Rebecca’s research investigates the roles and representation of women and girls in ancient Greek religion. Her PhD project focuses particularly on the island of Kos in the Hellenistic period, with an emphasis on the epigraphic material. Women and girls appear as cult participants and in a variety of offices in the ancient Greek world, and Kos provides us with an especially rich collection of pertinent inscriptions. The narrow gender and geographical focus of Rebecca’s thesis enables an exploration of ‘women’ not as a broad category but as one with its own distinctive divisions. Within the context of Koan religion, she aims to demonstrate how a woman’s interaction with public cult was not exclusively determined by her sex, but also her age, her status, and the influence of her family.

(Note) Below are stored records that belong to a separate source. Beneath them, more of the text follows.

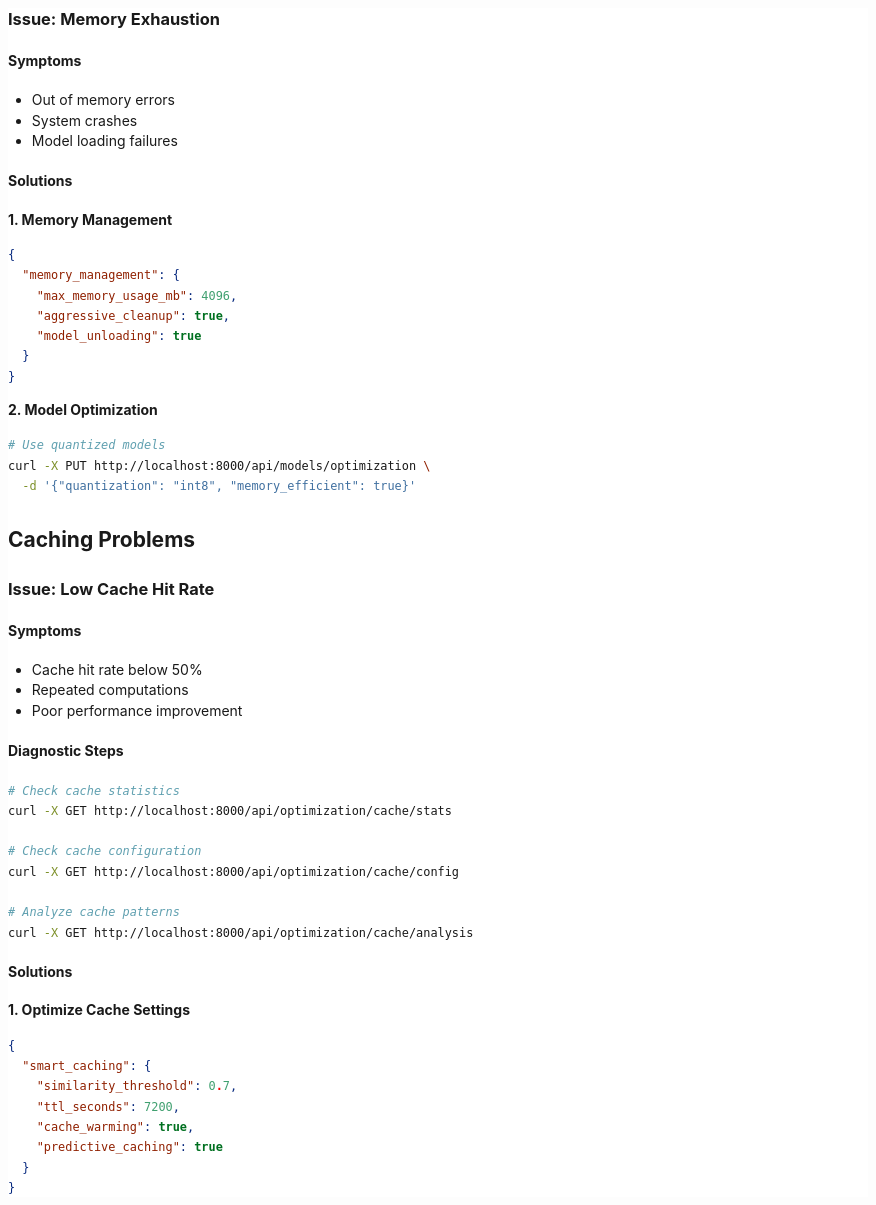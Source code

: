 ### Issue: Memory Exhaustion

#### Symptoms
- Out of memory errors
- System crashes
- Model loading failures

#### Solutions

**1. Memory Management**
```json
{
  "memory_management": {
    "max_memory_usage_mb": 4096,
    "aggressive_cleanup": true,
    "model_unloading": true
  }
}
```

**2. Model Optimization**
```bash
# Use quantized models
curl -X PUT http://localhost:8000/api/models/optimization \
  -d '{"quantization": "int8", "memory_efficient": true}'
```

## Caching Problems

### Issue: Low Cache Hit Rate

#### Symptoms
- Cache hit rate below 50%
- Repeated computations
- Poor performance improvement

#### Diagnostic Steps
```bash
# Check cache statistics
curl -X GET http://localhost:8000/api/optimization/cache/stats

# Check cache configuration
curl -X GET http://localhost:8000/api/optimization/cache/config

# Analyze cache patterns
curl -X GET http://localhost:8000/api/optimization/cache/analysis
```

#### Solutions

**1. Optimize Cache Settings**
```json
{
  "smart_caching": {
    "similarity_threshold": 0.7,
    "ttl_seconds": 7200,
    "cache_warming": true,
    "predictive_caching": true
  }
}
```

Rebecca’s doctoral project was informed by her MA dissertation, which investigated women in ancient Greek religion through the body of evidence of the CGRN (Collection of Greek Ritual Norms). With women being absent from so much of the ancient Greek material, these inscriptions offered a unique and useful lens through which to explore female cult participation. Rebecca continues to employ this approach in her current research, alongside close analysis of the archaeological and literary material. 

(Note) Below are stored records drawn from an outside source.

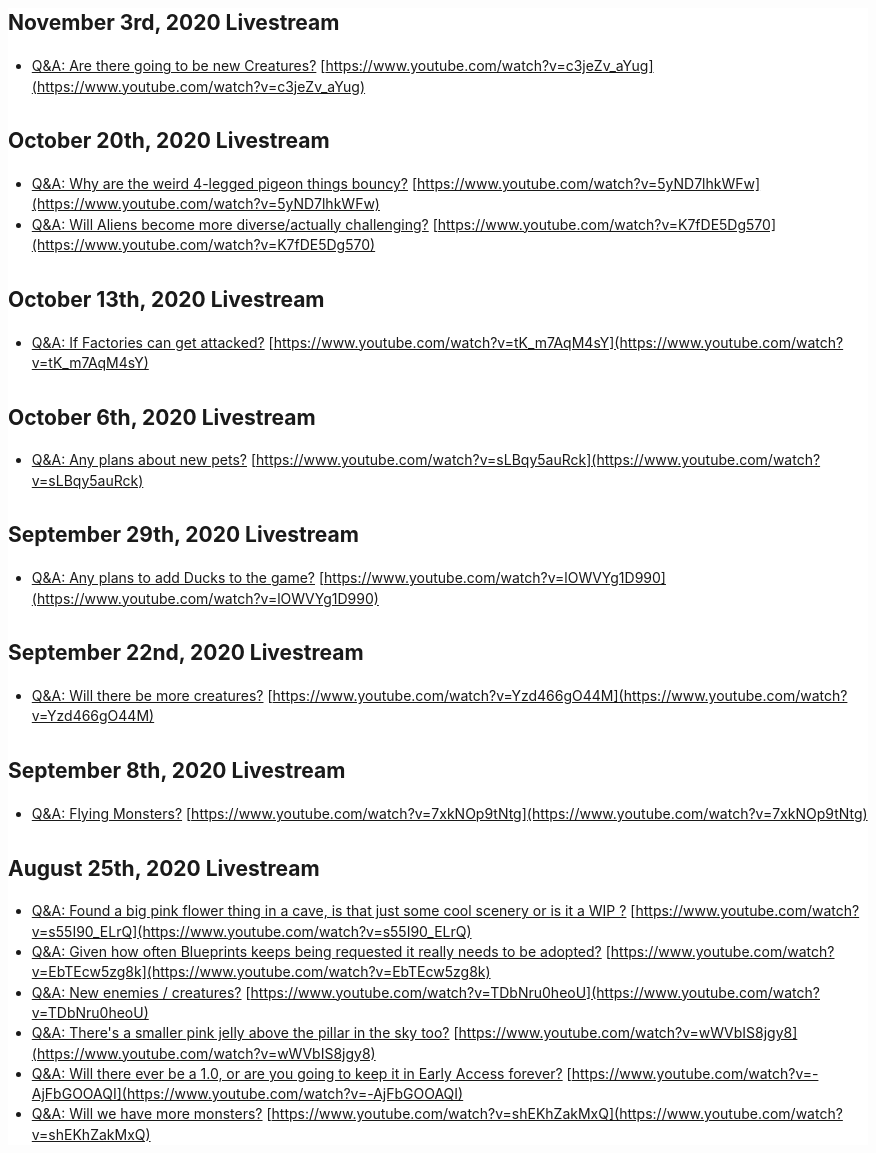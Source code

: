 ## November 3rd, 2020 Livestream
* [Q&A: Are there going to be new Creatures?](../../transcriptions/yt-c3jeZv_aYug.md) [https://www.youtube.com/watch?v=c3jeZv_aYug](https://www.youtube.com/watch?v=c3jeZv_aYug)

## October 20th, 2020 Livestream
* [Q&A: Why are the weird 4-legged pigeon things bouncy?](../../transcriptions/yt-5yND7lhkWFw.md) [https://www.youtube.com/watch?v=5yND7lhkWFw](https://www.youtube.com/watch?v=5yND7lhkWFw)
* [Q&A: Will Aliens become more diverse/actually challenging?](../../transcriptions/yt-K7fDE5Dg570.md) [https://www.youtube.com/watch?v=K7fDE5Dg570](https://www.youtube.com/watch?v=K7fDE5Dg570)

## October 13th, 2020 Livestream
* [Q&A: If Factories can get attacked?](../../transcriptions/yt-tK_m7AqM4sY.md) [https://www.youtube.com/watch?v=tK_m7AqM4sY](https://www.youtube.com/watch?v=tK_m7AqM4sY)

## October 6th, 2020 Livestream
* [Q&A: Any plans about new pets?](../../transcriptions/yt-sLBqy5auRck.md) [https://www.youtube.com/watch?v=sLBqy5auRck](https://www.youtube.com/watch?v=sLBqy5auRck)

## September 29th, 2020 Livestream
* [Q&A: Any plans to add Ducks to the game?](../../transcriptions/yt-lOWVYg1D990.md) [https://www.youtube.com/watch?v=lOWVYg1D990](https://www.youtube.com/watch?v=lOWVYg1D990)

## September 22nd, 2020 Livestream
* [Q&A: Will there be more creatures?](../../transcriptions/yt-Yzd466gO44M.md) [https://www.youtube.com/watch?v=Yzd466gO44M](https://www.youtube.com/watch?v=Yzd466gO44M)

## September 8th, 2020 Livestream
* [Q&A: Flying Monsters?](../../transcriptions/yt-7xkNOp9tNtg.md) [https://www.youtube.com/watch?v=7xkNOp9tNtg](https://www.youtube.com/watch?v=7xkNOp9tNtg)

## August 25th, 2020 Livestream
* [Q&A: Found a big pink flower thing in a cave, is that just some cool scenery or is it a WIP ?](../../transcriptions/yt-s55I90_ELrQ.md) [https://www.youtube.com/watch?v=s55I90_ELrQ](https://www.youtube.com/watch?v=s55I90_ELrQ)
* [Q&A: Given how often Blueprints keeps being requested it really needs to be adopted?](../../transcriptions/yt-EbTEcw5zg8k.md) [https://www.youtube.com/watch?v=EbTEcw5zg8k](https://www.youtube.com/watch?v=EbTEcw5zg8k)
* [Q&A: New enemies / creatures?](../../transcriptions/yt-TDbNru0heoU.md) [https://www.youtube.com/watch?v=TDbNru0heoU](https://www.youtube.com/watch?v=TDbNru0heoU)
* [Q&A: There's a smaller pink jelly above the pillar in the sky too?](../../transcriptions/yt-wWVbIS8jgy8.md) [https://www.youtube.com/watch?v=wWVbIS8jgy8](https://www.youtube.com/watch?v=wWVbIS8jgy8)
* [Q&A: Will there ever be a 1.0, or are you going to keep it in Early Access forever?](../../transcriptions/yt--AjFbGOOAQI.md) [https://www.youtube.com/watch?v=-AjFbGOOAQI](https://www.youtube.com/watch?v=-AjFbGOOAQI)
* [Q&A: Will we have more monsters?](../../transcriptions/yt-shEKhZakMxQ.md) [https://www.youtube.com/watch?v=shEKhZakMxQ](https://www.youtube.com/watch?v=shEKhZakMxQ)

In 2022, she was awarded the George Grote Prize in Ancient History by the Institute of Classical Studies for her work on the roles of girls in Koan religion.

PhD

Supervisor: Riet van Bremen
Working title: Models of Female Integration in Koan Religion
Expected completion date: 2024

Papers and presentations

‘A Legacy of Religious Service on Hellenistic Kos: Kallistrate, daughter of Kleumachos’, Family, Religion, and the Polis: Interaction, Amalgamation, and Transformation (King’s College London), 30 June 2022.